= Candidianus (son of Galerius) =

Son of Emperor Galerius

Candidianus (c. 296–313) was the son of the Roman Emperor Galerius and adoptive son of Galeria Valeria, the wife of Galerius and daughter of Diocletian and Prisca.

== Life and execution ==
Candidianus was the son of Galerius and a mistress whose name has not been recorded. He was later adopted by Galerius's legitimate wife, Galeria Valeria, who had no children of her own. Lactantius records that Galerius intended to make Candidianus a Caesar, or junior emperor, upon the celebration of his vicennalia in 312. However, Galerius perished in 311 while preparations for the celebration were underway and was succeeded by Maximinus Daza and Licinius.

Along with Severianus, son of the deceased emperor Severus II, Candidianus feared the intentions of Licinius and fled to the court of Maximinus Daza where he resided until 313. It was probably about this time that young Candidianus was betrothed to the daughter of Daza who was seven years old at the time.

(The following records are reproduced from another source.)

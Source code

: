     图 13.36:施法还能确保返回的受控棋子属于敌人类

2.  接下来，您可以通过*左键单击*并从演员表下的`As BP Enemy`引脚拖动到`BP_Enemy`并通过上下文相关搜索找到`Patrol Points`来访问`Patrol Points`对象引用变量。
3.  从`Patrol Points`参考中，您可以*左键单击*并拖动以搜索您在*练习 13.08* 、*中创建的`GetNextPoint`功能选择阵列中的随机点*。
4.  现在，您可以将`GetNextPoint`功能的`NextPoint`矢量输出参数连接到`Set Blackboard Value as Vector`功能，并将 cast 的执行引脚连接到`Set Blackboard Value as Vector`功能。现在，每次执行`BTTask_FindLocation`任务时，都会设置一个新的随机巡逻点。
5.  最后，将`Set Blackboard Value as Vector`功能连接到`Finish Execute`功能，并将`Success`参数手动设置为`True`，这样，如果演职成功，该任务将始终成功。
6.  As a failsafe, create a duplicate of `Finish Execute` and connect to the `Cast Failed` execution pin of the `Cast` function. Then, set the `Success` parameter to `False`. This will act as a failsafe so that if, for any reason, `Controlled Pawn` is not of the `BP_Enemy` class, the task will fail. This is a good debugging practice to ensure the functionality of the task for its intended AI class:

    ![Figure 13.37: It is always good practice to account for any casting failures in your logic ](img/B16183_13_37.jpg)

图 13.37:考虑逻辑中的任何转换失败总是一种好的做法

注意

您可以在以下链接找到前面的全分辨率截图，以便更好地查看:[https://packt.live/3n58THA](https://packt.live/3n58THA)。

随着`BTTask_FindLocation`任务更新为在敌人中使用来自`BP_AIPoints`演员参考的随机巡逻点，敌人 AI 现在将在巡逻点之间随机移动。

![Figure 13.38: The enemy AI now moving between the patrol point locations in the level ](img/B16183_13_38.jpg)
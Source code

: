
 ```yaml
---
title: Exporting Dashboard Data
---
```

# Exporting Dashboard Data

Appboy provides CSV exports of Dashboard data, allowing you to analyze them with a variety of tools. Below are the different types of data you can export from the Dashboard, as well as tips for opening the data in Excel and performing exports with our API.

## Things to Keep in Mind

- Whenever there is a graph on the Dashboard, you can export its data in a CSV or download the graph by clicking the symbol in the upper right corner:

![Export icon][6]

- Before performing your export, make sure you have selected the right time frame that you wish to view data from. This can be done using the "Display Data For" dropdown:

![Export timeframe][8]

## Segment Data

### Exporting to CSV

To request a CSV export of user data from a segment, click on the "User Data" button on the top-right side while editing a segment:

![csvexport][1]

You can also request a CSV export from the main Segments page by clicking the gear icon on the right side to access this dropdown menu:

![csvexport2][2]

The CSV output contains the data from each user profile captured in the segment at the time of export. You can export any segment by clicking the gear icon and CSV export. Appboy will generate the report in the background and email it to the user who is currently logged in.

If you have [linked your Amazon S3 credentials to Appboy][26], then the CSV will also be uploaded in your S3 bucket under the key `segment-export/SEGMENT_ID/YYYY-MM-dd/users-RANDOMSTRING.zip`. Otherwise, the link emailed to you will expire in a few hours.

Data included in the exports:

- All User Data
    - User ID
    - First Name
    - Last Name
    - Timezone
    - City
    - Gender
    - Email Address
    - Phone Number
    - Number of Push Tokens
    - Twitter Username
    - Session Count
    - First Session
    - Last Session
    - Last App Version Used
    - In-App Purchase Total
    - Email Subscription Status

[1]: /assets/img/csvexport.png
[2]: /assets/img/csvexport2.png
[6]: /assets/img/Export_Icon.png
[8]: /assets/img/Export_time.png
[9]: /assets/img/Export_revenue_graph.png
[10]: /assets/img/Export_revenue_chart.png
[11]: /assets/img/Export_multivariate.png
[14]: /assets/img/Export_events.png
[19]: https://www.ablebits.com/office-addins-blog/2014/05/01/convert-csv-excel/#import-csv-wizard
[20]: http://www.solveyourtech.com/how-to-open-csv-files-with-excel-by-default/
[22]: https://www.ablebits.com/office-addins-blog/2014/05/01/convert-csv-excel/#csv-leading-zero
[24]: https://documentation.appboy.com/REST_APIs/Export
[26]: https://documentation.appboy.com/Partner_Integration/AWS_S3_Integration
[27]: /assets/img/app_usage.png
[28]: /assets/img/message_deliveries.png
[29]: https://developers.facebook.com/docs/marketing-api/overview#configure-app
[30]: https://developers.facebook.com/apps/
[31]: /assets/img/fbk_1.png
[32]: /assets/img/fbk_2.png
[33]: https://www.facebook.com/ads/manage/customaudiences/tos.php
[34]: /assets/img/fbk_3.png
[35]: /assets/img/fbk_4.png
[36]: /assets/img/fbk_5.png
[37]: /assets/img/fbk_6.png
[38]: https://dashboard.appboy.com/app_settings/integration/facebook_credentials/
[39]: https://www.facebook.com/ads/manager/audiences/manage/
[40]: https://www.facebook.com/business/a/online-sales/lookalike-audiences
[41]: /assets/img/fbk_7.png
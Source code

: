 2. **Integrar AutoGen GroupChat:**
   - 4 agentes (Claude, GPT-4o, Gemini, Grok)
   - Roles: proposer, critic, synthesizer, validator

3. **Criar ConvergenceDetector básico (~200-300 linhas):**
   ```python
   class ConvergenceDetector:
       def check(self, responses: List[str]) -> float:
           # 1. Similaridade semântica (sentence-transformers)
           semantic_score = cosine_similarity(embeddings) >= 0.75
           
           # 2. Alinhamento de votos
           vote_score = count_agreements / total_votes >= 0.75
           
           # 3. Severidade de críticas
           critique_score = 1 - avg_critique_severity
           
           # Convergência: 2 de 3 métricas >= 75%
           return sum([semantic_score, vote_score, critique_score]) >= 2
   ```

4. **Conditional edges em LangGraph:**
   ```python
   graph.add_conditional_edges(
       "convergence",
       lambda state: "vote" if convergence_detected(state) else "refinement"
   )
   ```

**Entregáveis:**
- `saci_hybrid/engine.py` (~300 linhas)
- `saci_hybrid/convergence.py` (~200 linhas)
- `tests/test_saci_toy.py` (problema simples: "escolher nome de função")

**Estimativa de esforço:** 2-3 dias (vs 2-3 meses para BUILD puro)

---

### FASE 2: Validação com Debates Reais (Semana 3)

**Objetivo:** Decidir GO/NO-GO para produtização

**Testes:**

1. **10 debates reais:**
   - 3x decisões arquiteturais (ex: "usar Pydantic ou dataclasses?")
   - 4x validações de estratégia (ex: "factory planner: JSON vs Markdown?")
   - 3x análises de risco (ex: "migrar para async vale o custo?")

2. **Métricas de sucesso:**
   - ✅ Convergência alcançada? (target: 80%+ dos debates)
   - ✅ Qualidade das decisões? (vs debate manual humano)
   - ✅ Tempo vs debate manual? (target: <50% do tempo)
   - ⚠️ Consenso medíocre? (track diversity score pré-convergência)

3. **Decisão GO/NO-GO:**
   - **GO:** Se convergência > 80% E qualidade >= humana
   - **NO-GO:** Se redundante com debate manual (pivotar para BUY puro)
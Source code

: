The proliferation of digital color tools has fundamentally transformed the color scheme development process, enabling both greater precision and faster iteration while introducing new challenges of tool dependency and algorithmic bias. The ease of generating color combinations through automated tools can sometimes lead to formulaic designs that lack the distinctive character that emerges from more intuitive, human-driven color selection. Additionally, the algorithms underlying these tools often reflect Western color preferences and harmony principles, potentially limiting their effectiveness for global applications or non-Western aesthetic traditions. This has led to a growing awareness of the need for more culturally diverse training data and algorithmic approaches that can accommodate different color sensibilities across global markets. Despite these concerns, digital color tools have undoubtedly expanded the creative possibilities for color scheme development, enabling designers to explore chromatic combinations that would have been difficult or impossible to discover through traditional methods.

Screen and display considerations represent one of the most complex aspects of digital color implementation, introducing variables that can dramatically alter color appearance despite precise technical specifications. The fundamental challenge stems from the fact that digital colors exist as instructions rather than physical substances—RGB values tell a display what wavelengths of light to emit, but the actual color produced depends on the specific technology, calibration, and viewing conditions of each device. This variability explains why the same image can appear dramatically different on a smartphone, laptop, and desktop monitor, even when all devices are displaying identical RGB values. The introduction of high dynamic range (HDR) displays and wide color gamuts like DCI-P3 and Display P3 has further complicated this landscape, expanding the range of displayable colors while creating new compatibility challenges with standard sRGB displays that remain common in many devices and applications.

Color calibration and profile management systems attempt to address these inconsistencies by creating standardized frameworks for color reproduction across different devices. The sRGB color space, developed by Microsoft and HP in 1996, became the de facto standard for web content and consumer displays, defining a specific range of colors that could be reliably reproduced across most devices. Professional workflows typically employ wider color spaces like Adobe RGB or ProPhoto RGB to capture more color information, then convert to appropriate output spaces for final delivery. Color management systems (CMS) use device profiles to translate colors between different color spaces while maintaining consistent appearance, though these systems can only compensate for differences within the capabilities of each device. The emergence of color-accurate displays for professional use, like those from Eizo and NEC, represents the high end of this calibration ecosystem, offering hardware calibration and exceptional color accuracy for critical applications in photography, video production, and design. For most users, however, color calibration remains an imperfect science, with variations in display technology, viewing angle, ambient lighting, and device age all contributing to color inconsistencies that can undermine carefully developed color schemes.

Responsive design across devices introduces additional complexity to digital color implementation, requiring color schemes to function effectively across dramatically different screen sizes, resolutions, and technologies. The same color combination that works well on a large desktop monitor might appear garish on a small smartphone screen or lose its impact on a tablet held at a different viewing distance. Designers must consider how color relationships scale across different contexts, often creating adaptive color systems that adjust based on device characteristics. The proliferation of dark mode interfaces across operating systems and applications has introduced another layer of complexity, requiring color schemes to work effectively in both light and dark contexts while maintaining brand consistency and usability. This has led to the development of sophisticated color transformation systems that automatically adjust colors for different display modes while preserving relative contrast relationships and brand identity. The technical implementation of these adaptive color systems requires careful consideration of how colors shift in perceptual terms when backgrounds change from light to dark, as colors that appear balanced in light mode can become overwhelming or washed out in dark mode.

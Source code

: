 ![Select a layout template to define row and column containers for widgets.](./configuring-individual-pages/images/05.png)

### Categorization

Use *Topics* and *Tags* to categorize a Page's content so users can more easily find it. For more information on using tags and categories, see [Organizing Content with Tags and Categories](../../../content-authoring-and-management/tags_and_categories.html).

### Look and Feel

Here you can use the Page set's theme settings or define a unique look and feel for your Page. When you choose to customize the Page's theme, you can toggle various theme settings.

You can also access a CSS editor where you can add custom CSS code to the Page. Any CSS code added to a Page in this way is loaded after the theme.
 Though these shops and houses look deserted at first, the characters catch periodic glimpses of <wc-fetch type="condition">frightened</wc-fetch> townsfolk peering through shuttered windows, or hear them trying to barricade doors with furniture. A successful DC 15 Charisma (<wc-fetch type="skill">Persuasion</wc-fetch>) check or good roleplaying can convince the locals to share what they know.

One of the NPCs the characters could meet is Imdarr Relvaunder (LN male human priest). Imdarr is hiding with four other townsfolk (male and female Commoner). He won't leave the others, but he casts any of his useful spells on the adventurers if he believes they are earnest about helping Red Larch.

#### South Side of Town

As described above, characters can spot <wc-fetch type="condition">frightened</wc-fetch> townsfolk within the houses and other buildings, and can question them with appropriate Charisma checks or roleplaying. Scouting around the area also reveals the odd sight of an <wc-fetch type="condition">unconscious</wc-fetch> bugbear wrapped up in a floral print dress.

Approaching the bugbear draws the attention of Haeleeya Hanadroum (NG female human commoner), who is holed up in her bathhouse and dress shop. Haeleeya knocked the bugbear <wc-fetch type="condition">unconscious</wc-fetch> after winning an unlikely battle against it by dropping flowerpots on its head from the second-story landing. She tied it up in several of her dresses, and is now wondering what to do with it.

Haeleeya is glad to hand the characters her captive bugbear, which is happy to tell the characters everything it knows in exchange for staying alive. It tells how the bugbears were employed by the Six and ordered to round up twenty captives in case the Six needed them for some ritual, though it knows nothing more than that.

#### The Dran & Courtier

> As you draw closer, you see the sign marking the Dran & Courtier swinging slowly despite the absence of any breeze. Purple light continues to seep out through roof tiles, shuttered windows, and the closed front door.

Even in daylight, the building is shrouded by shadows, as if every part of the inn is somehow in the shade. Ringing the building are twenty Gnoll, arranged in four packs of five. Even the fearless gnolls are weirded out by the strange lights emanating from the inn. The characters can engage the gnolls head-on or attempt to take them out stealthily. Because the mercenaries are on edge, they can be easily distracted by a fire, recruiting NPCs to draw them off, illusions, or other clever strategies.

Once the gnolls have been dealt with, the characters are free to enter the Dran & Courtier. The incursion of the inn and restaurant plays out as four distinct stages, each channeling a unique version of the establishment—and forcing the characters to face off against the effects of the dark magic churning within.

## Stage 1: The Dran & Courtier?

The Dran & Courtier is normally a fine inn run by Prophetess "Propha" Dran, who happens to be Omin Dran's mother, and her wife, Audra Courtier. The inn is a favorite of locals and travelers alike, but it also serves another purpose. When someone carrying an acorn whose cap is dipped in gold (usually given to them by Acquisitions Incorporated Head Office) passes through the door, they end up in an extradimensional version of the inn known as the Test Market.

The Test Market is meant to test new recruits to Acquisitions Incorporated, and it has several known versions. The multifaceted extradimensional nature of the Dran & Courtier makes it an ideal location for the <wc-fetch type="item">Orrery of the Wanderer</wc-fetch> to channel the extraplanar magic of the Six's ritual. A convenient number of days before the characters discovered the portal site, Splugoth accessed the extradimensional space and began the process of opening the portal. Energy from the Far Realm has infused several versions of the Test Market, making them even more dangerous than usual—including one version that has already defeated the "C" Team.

Candidianus was captured in 313, after Licinius killed Daza in a civil war. According to Lactantius, Candidianus presented himself at the court of Licinius and was received with honor. However, as soon as the youth felt himself safe, Licinius had him executed. His unnamed betrothed and her brother, Maximus, also lost their lives.

==Sources==
- Lactantius. Lord Hailes (transl.) (2021) On the Deaths of the Persecutors: A Translation of De Mortibus Persecutorum by Lucius Cæcilius Firmianus Lactantius Evolution Publishing, Merchantville, NJ ISBN 978-1-935228-20-2, p. 91
- Mackay, Christopher S. “Lactantius and the Succession to Diocletian.” Classical Philology, vol. 94, no. 2, 1999, pp. 198–209. JSTOR. Accessed 15 May 2021.
- Leadbetter, William Lewis. Galerius and the Will of Diocletian. United Kingdom, Taylor & Francis, 2009.